Newport also encourages social leisure activities that have an in-person element. Take your leisure seriously; be intentional about scheduling your activities into your calendar and attaching goals and objectives.
Seek Out Solitude
Smartphones and our constant connectivity have robbed us of “regular time alone with your thoughts”. Newport calls this phenomenon “solitude deprivation”. As a result, you miss out on many of the intrinsic benefits of quiet time: “the ability to clarify hard problems, to regulate your emotions, to build moral courage, and to strengthen relationships”. Newport suggests time alone walking as an antidote:
“On a regular basis, go for long walks, preferably somewhere scenic. Take these walks alone, which means not just by yourself, but also, if possible, without your phone. If you’re wearing headphones, or monitoring a text message chain, or, God forbid, narrating the stroll on Instagram—you’re not really walking, and therefore you’re not going to experience this practice’s greatest benefits.”
Solitude is specific. It doesn’t include activities where we’re taking in external inputs, such as listening to a podcast or even reading. Other forms of solitude include sitting silently with ourselves and keeping a journal.
Dumb Down Your Smartphone
Our phones have a stronger psychological pull than our laptops and computers. An interesting tidbit from the book: In 2017, 80% of Facebook’s revenue came from mobile ads. Removing all social media apps from our pocket devices and resolving only to use them on our computers can be a good first step in becoming a digital minimalist:
“…if you’re going to use social media, stay far away from the mobile versions of these services, as these pose a significantly bigger risk to your time and attention.”
Taking away your smartphone capabilities includes deleting all social apps, email, and any other apps that subvert our focus and drain our attention. For the most addicted among us, Newport proposes eschewing the smartphone altogether and using phones with only simple text and talk capabilities. No wifi, no distraction.
Set Your Default to “Off”
The book suggests apps like Freedom and SelfControl that block access to distracting sites by default, allowing us to only use social media in minimal intervals. By limiting our use of these sites we gain back our time and can focus on “high-impact” activities. What does limiting social media look like? Newport suggests that “the vast majority of regular social media users can receive the vast majority of the value these services provide their life in as little as twenty to forty minutes of use per week”.

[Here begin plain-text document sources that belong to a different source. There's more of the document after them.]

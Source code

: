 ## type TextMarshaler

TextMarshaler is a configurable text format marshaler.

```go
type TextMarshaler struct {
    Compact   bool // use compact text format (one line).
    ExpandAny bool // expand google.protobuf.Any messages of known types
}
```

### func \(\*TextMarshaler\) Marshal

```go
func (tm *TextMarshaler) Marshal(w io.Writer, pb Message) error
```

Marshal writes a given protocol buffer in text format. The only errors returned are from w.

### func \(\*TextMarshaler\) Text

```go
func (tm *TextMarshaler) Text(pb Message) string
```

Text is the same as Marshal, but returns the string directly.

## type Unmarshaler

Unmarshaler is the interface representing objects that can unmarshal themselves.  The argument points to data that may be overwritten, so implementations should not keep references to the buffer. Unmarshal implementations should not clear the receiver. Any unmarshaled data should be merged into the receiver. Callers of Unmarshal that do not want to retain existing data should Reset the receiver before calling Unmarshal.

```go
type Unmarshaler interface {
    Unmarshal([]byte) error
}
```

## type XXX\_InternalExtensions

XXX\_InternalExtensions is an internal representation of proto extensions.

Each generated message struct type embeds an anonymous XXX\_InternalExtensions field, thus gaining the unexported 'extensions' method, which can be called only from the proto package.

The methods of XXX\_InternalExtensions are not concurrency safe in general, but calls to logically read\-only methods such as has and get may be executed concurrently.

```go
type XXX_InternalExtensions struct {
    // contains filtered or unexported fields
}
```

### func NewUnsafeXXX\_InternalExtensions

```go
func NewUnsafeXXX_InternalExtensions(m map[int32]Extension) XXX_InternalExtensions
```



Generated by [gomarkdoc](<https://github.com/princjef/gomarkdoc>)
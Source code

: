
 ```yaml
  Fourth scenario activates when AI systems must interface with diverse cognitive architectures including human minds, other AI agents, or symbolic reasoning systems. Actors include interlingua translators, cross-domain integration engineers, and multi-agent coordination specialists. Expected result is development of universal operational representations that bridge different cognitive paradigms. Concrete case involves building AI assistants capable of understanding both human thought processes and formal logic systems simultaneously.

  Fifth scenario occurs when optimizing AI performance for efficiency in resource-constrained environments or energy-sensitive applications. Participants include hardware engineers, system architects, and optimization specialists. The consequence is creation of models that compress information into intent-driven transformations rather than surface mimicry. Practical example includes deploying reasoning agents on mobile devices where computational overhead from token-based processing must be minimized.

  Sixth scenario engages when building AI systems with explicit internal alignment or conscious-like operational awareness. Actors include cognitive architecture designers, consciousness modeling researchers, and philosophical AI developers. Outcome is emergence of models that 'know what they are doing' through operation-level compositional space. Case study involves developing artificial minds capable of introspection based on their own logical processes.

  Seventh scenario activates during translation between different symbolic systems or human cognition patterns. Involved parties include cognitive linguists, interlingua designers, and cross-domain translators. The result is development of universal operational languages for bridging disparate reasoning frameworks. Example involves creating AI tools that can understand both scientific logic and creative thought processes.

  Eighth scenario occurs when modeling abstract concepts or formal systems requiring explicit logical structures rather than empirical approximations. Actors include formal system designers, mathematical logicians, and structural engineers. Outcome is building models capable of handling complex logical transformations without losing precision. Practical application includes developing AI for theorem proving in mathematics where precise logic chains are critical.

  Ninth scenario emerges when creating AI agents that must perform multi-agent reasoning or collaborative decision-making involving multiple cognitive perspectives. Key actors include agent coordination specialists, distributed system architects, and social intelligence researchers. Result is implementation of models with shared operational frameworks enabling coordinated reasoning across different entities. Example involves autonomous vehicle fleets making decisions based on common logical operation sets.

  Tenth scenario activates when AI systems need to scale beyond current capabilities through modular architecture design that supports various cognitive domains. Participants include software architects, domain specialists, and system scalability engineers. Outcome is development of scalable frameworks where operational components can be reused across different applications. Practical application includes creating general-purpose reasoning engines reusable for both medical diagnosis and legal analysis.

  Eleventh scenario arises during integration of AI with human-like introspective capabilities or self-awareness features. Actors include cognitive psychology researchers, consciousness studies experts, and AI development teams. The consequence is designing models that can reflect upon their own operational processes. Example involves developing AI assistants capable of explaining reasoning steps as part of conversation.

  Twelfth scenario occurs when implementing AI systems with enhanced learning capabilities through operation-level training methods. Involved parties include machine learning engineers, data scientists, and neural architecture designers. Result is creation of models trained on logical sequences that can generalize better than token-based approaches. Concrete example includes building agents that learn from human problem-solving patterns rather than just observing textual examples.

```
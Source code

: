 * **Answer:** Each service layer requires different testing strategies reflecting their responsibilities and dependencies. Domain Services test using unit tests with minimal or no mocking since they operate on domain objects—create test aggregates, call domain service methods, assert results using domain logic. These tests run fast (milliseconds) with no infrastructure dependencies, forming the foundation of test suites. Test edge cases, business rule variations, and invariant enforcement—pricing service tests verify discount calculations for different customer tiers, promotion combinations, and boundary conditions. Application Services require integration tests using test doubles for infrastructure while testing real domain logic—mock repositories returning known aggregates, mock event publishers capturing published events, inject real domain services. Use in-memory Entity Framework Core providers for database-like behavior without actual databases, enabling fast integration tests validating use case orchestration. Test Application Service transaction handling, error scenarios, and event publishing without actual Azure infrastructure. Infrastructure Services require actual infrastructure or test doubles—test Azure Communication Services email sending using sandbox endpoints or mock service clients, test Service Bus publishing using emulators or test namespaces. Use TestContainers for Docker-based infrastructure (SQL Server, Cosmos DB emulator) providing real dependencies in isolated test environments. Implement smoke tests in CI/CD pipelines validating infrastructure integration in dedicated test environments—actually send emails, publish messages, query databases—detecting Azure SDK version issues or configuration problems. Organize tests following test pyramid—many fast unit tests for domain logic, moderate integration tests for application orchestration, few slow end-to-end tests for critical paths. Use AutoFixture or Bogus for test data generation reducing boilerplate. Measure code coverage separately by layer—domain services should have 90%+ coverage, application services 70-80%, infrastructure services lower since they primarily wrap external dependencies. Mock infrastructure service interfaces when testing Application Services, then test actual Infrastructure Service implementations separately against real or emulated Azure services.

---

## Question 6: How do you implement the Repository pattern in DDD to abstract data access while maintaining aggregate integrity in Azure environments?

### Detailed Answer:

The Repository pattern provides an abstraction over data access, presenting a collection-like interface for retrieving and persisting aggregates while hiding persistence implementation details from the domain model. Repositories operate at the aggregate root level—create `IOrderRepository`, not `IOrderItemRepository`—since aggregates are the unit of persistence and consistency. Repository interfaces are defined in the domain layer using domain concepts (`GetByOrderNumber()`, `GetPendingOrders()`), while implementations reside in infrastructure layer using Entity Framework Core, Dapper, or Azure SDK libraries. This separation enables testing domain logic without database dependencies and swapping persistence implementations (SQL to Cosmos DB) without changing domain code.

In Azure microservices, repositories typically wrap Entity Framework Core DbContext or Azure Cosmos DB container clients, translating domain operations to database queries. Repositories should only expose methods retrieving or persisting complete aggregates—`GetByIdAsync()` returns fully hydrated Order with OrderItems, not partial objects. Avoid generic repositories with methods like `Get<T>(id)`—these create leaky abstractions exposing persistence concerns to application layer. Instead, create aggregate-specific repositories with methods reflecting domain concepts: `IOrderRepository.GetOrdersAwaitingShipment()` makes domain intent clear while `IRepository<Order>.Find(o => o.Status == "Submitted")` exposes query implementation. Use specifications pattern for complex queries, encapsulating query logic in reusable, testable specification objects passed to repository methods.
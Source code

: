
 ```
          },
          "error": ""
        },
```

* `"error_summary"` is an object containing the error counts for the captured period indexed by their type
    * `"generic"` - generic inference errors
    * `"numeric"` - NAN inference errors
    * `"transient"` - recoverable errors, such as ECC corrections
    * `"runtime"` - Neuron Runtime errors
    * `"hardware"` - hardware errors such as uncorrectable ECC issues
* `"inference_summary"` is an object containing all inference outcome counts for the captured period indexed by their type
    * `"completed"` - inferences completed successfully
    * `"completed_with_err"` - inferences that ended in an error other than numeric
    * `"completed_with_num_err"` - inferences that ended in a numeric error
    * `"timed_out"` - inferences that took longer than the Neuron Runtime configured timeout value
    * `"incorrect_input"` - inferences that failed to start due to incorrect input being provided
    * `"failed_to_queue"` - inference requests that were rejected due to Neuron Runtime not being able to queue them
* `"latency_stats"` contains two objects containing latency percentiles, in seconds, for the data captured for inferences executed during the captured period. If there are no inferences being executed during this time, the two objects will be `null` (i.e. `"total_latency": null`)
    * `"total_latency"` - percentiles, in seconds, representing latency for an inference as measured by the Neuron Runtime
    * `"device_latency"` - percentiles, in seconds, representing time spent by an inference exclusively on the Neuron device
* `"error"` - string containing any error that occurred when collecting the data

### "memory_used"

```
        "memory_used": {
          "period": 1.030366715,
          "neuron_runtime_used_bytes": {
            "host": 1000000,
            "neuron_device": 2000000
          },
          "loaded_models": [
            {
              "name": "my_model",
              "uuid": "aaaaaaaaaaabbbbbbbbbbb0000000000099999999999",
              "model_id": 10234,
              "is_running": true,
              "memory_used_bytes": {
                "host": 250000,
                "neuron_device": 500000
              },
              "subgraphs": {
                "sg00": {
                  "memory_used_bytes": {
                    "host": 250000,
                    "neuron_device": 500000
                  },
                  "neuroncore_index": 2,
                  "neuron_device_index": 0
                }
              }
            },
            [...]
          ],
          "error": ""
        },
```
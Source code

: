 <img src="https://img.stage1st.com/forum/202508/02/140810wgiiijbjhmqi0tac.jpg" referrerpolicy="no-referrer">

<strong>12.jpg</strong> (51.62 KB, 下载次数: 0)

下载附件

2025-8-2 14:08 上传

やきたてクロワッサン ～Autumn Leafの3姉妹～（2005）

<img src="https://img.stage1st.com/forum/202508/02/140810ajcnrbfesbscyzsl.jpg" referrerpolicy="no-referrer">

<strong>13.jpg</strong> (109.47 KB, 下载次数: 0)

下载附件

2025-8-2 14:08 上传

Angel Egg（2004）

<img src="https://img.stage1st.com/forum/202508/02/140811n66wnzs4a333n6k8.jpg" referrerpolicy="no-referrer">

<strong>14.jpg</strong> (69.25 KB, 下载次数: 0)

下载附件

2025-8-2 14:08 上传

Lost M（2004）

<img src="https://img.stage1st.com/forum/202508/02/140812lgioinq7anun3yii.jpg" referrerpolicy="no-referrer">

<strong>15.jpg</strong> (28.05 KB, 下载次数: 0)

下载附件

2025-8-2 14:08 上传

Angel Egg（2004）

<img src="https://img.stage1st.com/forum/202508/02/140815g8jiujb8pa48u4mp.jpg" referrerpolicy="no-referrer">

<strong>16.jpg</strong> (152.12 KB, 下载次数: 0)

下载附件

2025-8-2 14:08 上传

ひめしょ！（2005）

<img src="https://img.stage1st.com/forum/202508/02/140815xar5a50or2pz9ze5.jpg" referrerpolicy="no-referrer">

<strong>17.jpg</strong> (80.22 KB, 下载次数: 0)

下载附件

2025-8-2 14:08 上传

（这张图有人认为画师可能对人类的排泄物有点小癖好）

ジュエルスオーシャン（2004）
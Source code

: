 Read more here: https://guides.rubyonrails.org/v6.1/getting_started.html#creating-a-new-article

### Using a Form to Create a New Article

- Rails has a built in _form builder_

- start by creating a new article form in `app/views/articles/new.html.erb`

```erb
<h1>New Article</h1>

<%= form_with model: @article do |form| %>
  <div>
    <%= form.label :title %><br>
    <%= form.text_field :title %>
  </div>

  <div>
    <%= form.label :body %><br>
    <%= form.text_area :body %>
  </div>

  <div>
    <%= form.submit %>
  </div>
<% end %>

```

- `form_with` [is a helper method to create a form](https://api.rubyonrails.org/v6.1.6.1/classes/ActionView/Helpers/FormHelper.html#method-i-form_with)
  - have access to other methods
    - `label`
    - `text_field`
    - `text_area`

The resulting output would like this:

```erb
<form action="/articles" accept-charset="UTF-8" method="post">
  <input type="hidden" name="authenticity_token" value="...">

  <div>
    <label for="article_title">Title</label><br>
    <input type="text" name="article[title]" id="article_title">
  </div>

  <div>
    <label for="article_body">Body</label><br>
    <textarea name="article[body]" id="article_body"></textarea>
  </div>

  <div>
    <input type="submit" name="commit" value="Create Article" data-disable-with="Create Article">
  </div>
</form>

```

If your inner technologist shudders, Digital Minimalism isn’t anti-technology by any means. Instead the book encourages us to “extract the good from these technologies while sidestepping what’s bad”. While elements of Digital Minimalism sound extreme, a lot of of Newport’s advice is a common sense approach to maximizing focus while minimizing distraction.
A 30-day digital declutter isn’t in my plans and I won’t follow his guidance on never liking or commenting on anything online, but much of his advice includes practices I’ve already embraced: a minimal number of social apps on my phone, batched online reading time, intentional (non-digital) leisure, and use of a site-blocker. Instagram stays on my phone and I’ve decided, intentionally, that I’m ok with that.
While not every practice Newport suggests will resonate with you, many are small changes that can make a big impact on how much time you spend online. Digital Minimalism presents a persuasive case paired with concrete strategies for minimizing our use of gadgets and apps in order to fully experience life beyond the screen.